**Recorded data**
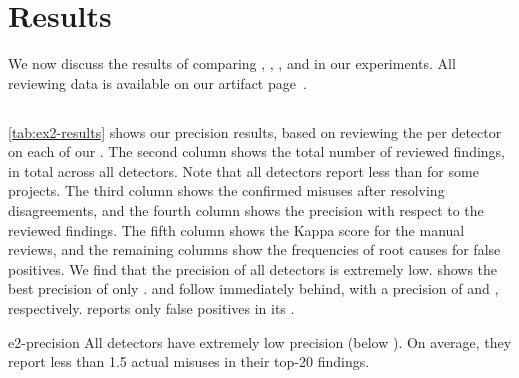 
\section{Results}
\label{sec:results}

We now discuss the results of comparing \Jadet, \GROUMiner, \Tikanga, and \DMMC in our experiments.
All reviewing data is available on our artifact page~\cite{artifact-page}.

\subsection{}

\begin{table*}[tb]
  \centering
  \small
  \caption{: Precision of the Detectors on the  on  and Root Causes for False Positives.}
  
  \label{tab:ex2-results}
\end{table*}

\autoref{tab:ex2-results} shows our precision results, based on reviewing the  per detector on each of our .
The second column shows the total number of reviewed findings,  in total across all detectors.
Note that all detectors report less than  for some projects.
The third column shows the confirmed misuses after resolving disagreements, and the fourth column shows the precision with respect to the reviewed findings.
The fifth column shows the Kappa score for the manual reviews, and the remaining columns show the frequencies of root causes for false positives.
%
We find that the precision of all detectors is extremely low.
\Tikanga shows the best precision of only .
\Jadet and \DMMC follow immediately behind, with a precision of  and , respectively.
\GROUMiner reports only false positives in its .

\begin{obs}{e2-precision}
  All detectors have extremely low precision (below ).
  On average, they report less than 1.5 actual misuses in their top-20 findings.
\end{obs}

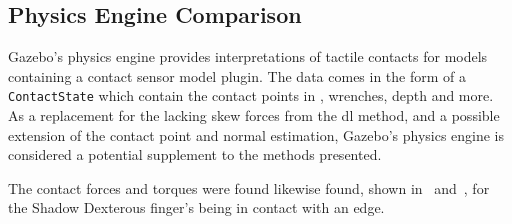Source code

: \subsection{Physics Engine Comparison}\label{sec:1-tactile-perception-results-gazebo-comparison}

Gazebo's physics engine provides interpretations of tactile contacts for models containing a contact sensor model plugin. The data comes in the form of a \texttt{ContactState} which contain the contact points in , wrenches, depth and more. As a replacement for the lacking skew forces from the \gls{dl} method, and a possible extension of the contact point and normal estimation, Gazebo's physics engine is considered a potential supplement to the methods presented. \medskip

The contact forces and torques were found likewise found, shown in~ and~, for the Shadow Dexterous finger's being in contact with an edge.


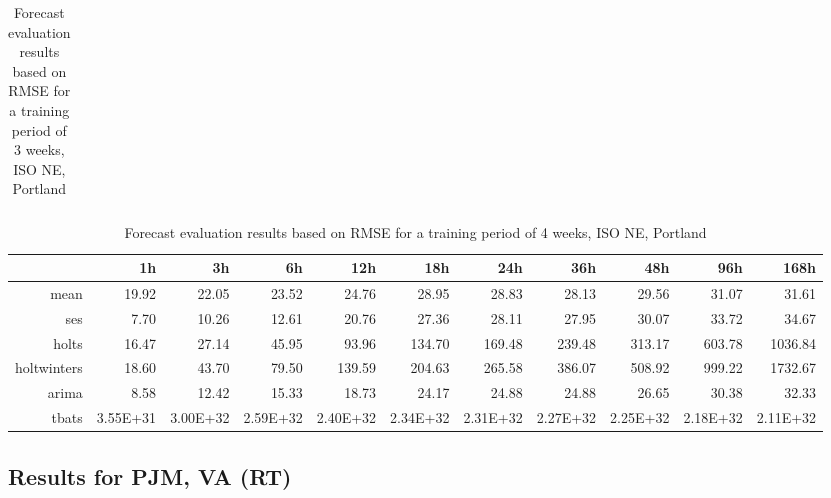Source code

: \begin{landscape}
\begin{table}[ht]
\begin{tabular}{rrrrrrrrrrr}
   \hline
\end{tabular}
\caption{Forecast evaluation results based on RMSE for a training period of 3 weeks, ISO NE, Portland}
\label{tab:app_results_portland_3weeks}
\end{table}
\begin{table}[ht]
\centering
\begin{tabular}{rrrrrrrrrrr}
  \hline
 & 1h & 3h & 6h & 12h & 18h & 24h & 36h & 48h & 96h & 168h \\ 
  \hline
mean & 19.92 & 22.05 & 23.52 & 24.76 & 28.95 & 28.83 & 28.13 & 29.56 & 31.07 & 31.61 \\ 
  ses & 7.70 & 10.26 & 12.61 & 20.76 & 27.36 & 28.11 & 27.95 & 30.07 & 33.72 & 34.67 \\ 
  holts & 16.47 & 27.14 & 45.95 & 93.96 & 134.70 & 169.48 & 239.48 & 313.17 & 603.78 & 1036.84 \\ 
  holtwinters & 18.60 & 43.70 & 79.50 & 139.59 & 204.63 & 265.58 & 386.07 & 508.92 & 999.22 & 1732.67 \\ 
  arima & 8.58 & 12.42 & 15.33 & 18.73 & 24.17 & 24.88 & 24.88 & 26.65 & 30.38 & 32.33 \\ 
  tbats & 3.55E+31 & 3.00E+32 & 2.59E+32 & 2.40E+32 & 2.34E+32 & 2.31E+32 & 2.27E+32 & 2.25E+32 & 2.18E+32 & 2.11E+32 \\ 
   \hline
\end{tabular}
\caption{Forecast evaluation results based on RMSE for a training period of 4 weeks, ISO NE, Portland}
\label{tab:app_results_portland_4weeks}
\vspace*{-0.4in}
\end{table}




\subsection{Results for PJM, VA (RT)}




\end{landscape}
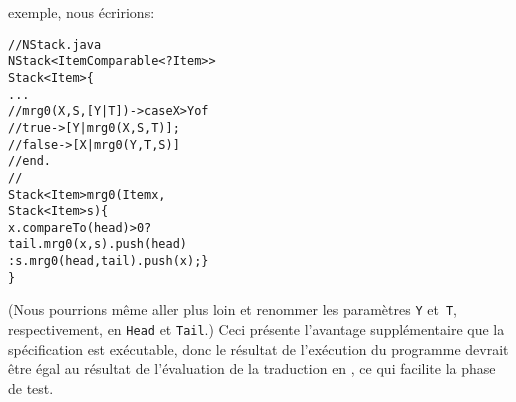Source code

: exemple, nous écririons:
\begin{alltt}
// NStack.java
\public \class NStack<Item \extends Comparable<? \super Item>>
       \extends Stack<Item> \{
  ...
  // mrg0(X,S,[Y|T]) -> case X > Y of
  //                      true  -> [Y|mrg0(X,S,T)];
  //                      false -> [X|mrg0(Y,T,S)]
  //                    end.
  //
  \public Stack<Item> mrg0(\final Item x,
                          \final Stack<Item> s) \{
    \return x.compareTo(head) > 0 ?
           tail.mrg0(x,s).push(head)
         : s.mrg0(head,tail).push(x); \}
\}
\end{alltt}
(Nous pourrions même aller plus loin et renommer les paramètres
\Erlang \texttt{Y} et~\texttt{T}, respectivement, en \texttt{Head} et
\texttt{Tail}.) Ceci présente l'avantage supplémentaire que la
spécification est exécutable, donc le résultat de l'exécution du
programme \Erlang devrait être égal au résultat de l'évaluation de la
traduction en \Java, ce qui facilite la phase de test.

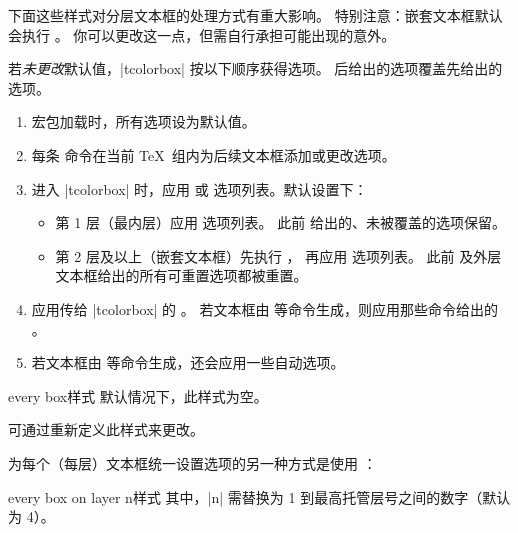 下面这些样式对分层文本框的处理方式有重大影响。
特别注意：嵌套文本框默认会执行 。
你可以更改这一点，但需自行承担可能出现的意外。

若\emph{未更改}默认值，|tcolorbox| 按以下顺序获得选项。
后给出的选项覆盖先给出的选项。
\begin{enumerate}
\item 宏包加载时，所有选项设为默认值。
\item 每条  命令在当前 \TeX\ 组内为后续文本框添加或更改选项。
\item 进入 |tcolorbox| 时，应用  或
   选项列表。默认设置下：
  \begin{itemize}
  \item 第 1 层（最内层）应用  选项列表。
    此前  给出的、未被覆盖的选项保留。
  \item 第 2 层及以上（嵌套文本框）先执行 ，
    再应用  选项列表。
    此前  及外层文本框给出的所有可重置选项都被重置。
  \end{itemize}
\item 应用传给 |tcolorbox| 的 。
  若文本框由  等命令生成，则应用那些命令给出的 。
\item 若文本框由  等命令生成，还会应用一些自动选项。
\end{enumerate}


\begin{docTcbKey}{every box}{}{样式}
默认情况下，此样式为空。
\begin{dispListing}
\end{dispListing}
可通过重新定义此样式来更改。
\begin{dispListing}
\end{dispListing}

\medskip
\begin{marker}
为每个（每层）文本框统一设置选项的另一种方式是使用
：
\begin{dispListing}
\end{dispListing}
\end{marker}
\end{docTcbKey}

\clearpage
\begin{docTcbKey}{every box on layer n}{}{样式}
其中，|n| 需替换为 1 到最高托管层号之间的数字（默认为 4）。
\begin{dispListing}
\end{dispListing}
\end{docTcbKey}


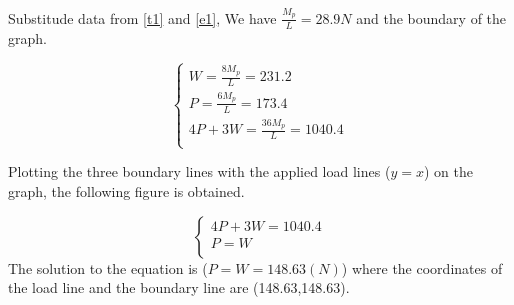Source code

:Substitude data from \autoref{t1} and \autoref{e1}, We have $\frac{M_p}{L}=28.9N$ and the boundary of the graph.

$$
\left\{ \begin{array}{l}
	W=\frac{8M_p}{L}=231.2\\
	P=\frac{6M_p}{L}=173.4\\
	4P+3W=\frac{36M_p}{L}=1040.4\\
\end{array} \right. 
$$

Plotting the three boundary lines with the applied load lines ($y=x$) on the graph, the following figure is obtained.

$$
\left\{ \begin{array}{l}
	4P+3W=1040.4\\
	P=W\\
\end{array} \right. 
$$
The solution to the equation is ($P=W=148.63(N)$)
where the coordinates of the load line and the boundary line are (148.63,148.63\label{ee}).


\fi




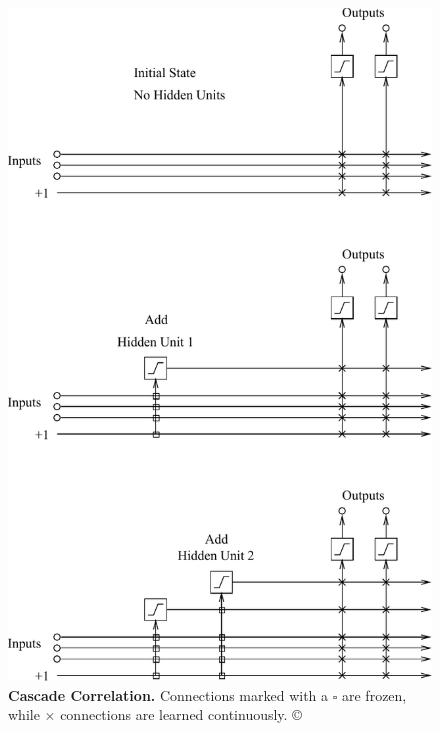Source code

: \documentclass[thesis]{subfiles}
\begin{document}
	\begin{figure}[tbp]
		\centering
		\includegraphics{Figs/PDF/fahlmancascade}
		\caption[Cascade correlation.]{\textbf{Cascade Correlation.} Connections marked with a $\square$ are frozen, while $\times$ connections are learned continuously. \copyright \citet{Fahlman1989}}
		\label{fig:cascadecorrelation}
	\end{figure}
	
\end{document}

**What is needed**
In the records above, locate each line with the word "public". Copy all such lines.

**Output of the task**
\public \class NStack<Item \extends Comparable<? \super Item>>
  \public Stack<Item> mrg0(\final Item x,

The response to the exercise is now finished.